# Crab lures



## Smackdaddy53 (Dec 31, 2012)

DOA


----------



## EdK13 (Oct 3, 2013)

Small circle hook 1/16 split shot - they inhale them when the crab bite turns on.


----------



## Skram (Feb 8, 2019)

Chase Smash Crab https://chasebaitsusa.com/products/smash-crab


----------



## Matts (Sep 2, 2015)

Crab flies. Put blue in them


----------



## fjmaverick (Sep 18, 2015)

Cranka crab


----------



## jlindsley (Nov 24, 2015)

Skram said:


> Chase Smash Crab https://chasebaitsusa.com/products/smash-crab


12.99 for one fake crab!!!!


----------



## krash (Jan 9, 2007)

2nd DOA


----------



## Copahee Hound (Dec 21, 2017)

Anyone know if there are any weedless options? For those of us fishing grass flats? Or a way to rig a DOA weedless?


----------



## Smackdaddy53 (Dec 31, 2012)

Copahee Hound said:


> Anyone know if there are any weedless options? For those of us fishing grass flats? Or a way to rig a DOA weedless?

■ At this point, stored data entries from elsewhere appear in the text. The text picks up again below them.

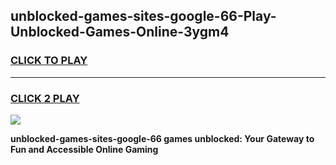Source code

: 
## unblocked-games-sites-google-66-Play-Unblocked-Games-Online-3ygm4
<h3>
<a href="https://premium76.site?title=unblocked-games-sites-google-66&ref=24A">CLICK TO PLAY</a></h3>
<hr>

<h3>
<a href="https://premium76.site?title=unblocked-games-sites-google-66&ref=24A">CLICK 2 PLAY</a>
  
</h3>

<a href="https://premium76.site?title=unblocked-games-sites-google-66&ref=24A"><img src="https://clearcache.store/games.png"></a>


**unblocked-games-sites-google-66 games unblocked: Your Gateway to Fun and Accessible Online Gaming**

You could probably add a heavy mono/mason weed guard to it.


----------



## Derek Radtke (Feb 24, 2018)

Smackdaddy53 said:


> You could probably add a heavy mono/mason weed guard to it.


How would you attach that to the existing jig?


----------



## krash (Jan 9, 2007)

86 the existing hook.. use a circle it becomes very weedless, if that does not work 86 hook & weight, and use an 1/8oz weedless jig head.


----------



## olbardo (Jun 20, 2019)

jlindsley said:


> 12.99 for one fake crab!!!!


better tie a good knot


----------



## stussing (Oct 29, 2018)

Copahee Hound said:


> Anyone know if there are any weedless options? For those of us fishing grass flats? Or a way to rig a DOA weedless?


Get a piece of wire and bend it into a wire guard, push the ends into the crab and the bend at the hook point. It works on the shrimp but should work on crab. Learned this from Mark Nichols himself. There might be a video on their website.


----------



## Flyboy (Aug 26, 2019)

Savage Gear


----------